__DESCRIPTION OF THE TASK__. Scan each line of the records for the word "subsection" and extract the ones that have it.
EXERCISE DATA Block Start
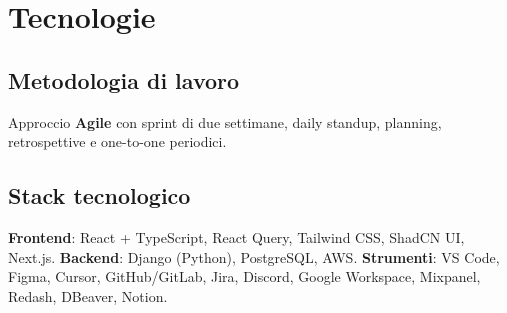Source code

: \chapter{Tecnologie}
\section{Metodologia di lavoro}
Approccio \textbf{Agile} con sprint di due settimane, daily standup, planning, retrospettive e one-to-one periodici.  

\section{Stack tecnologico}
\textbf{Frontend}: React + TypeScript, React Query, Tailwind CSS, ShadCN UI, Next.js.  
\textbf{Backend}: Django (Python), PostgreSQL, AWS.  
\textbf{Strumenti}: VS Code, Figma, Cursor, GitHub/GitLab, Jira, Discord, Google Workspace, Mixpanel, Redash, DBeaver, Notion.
EXERCISE DATA Block End
EXERCISE DATA Block Start
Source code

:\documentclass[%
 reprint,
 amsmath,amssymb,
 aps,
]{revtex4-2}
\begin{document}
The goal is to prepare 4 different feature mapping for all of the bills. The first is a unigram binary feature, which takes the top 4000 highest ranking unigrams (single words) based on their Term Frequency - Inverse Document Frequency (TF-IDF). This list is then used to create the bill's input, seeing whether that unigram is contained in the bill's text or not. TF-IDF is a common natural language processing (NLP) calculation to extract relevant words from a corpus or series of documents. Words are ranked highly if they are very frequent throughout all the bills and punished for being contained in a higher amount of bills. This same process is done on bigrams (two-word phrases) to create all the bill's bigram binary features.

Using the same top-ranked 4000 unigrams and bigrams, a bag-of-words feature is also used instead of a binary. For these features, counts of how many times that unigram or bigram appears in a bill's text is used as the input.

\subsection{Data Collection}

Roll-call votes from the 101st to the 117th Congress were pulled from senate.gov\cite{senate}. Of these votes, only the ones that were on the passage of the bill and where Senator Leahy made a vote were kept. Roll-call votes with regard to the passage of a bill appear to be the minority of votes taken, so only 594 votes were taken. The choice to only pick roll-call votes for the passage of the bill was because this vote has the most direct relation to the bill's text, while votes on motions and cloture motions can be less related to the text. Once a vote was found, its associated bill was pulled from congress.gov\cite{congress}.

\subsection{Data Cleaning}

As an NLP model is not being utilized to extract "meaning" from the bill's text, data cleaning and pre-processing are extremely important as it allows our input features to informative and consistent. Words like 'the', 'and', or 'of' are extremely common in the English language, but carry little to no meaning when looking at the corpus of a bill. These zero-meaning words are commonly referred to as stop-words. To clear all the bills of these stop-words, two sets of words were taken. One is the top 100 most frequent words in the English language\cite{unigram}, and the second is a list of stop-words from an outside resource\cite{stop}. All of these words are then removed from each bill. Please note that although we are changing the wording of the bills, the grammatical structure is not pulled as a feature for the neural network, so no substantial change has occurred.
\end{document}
EXERCISE DATA Block End
__EXPECTED OUTPUT__.
\subsection{Data Collection}
\subsection{Data Cleaning}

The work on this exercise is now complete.